Information given:
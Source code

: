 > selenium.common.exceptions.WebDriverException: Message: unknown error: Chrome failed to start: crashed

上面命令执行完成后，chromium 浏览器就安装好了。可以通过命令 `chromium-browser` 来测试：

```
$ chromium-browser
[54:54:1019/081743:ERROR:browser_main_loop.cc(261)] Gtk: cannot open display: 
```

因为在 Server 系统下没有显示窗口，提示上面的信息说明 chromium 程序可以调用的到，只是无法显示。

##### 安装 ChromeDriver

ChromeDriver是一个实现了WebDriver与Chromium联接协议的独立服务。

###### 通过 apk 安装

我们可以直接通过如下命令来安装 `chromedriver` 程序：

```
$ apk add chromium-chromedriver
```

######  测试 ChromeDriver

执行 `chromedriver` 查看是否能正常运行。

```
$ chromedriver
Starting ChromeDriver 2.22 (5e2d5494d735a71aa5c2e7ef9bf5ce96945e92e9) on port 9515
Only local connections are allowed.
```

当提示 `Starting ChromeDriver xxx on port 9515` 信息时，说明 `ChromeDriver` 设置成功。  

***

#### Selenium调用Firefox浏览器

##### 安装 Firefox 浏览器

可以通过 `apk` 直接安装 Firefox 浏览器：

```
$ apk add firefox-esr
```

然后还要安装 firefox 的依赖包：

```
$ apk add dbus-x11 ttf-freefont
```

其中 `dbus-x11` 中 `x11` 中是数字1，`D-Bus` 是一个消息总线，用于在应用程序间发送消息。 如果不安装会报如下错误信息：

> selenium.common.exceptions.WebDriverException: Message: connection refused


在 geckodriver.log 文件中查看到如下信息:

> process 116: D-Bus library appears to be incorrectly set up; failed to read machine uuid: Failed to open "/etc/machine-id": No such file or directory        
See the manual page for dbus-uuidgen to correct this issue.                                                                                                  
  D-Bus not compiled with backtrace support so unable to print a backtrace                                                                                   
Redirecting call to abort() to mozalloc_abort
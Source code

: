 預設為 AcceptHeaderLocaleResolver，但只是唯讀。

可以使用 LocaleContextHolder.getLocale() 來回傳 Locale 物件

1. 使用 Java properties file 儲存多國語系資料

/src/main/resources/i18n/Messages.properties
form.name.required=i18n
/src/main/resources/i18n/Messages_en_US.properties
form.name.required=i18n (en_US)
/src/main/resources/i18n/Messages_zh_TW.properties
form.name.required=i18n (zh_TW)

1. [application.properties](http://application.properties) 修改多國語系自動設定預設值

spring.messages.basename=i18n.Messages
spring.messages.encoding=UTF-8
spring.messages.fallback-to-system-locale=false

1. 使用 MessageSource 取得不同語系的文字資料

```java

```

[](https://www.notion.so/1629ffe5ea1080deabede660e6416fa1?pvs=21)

Work to be completed:
Among the records above, find each line containing the string "Starting" and copy it.

Output below:
Starting ChromeDriver 2.22 (5e2d5494d735a71aa5c2e7ef9bf5ce96945e92e9) on port 9515
当提示 `Starting ChromeDriver xxx on port 9515` 信息时，说明 `ChromeDriver` 设置成功。  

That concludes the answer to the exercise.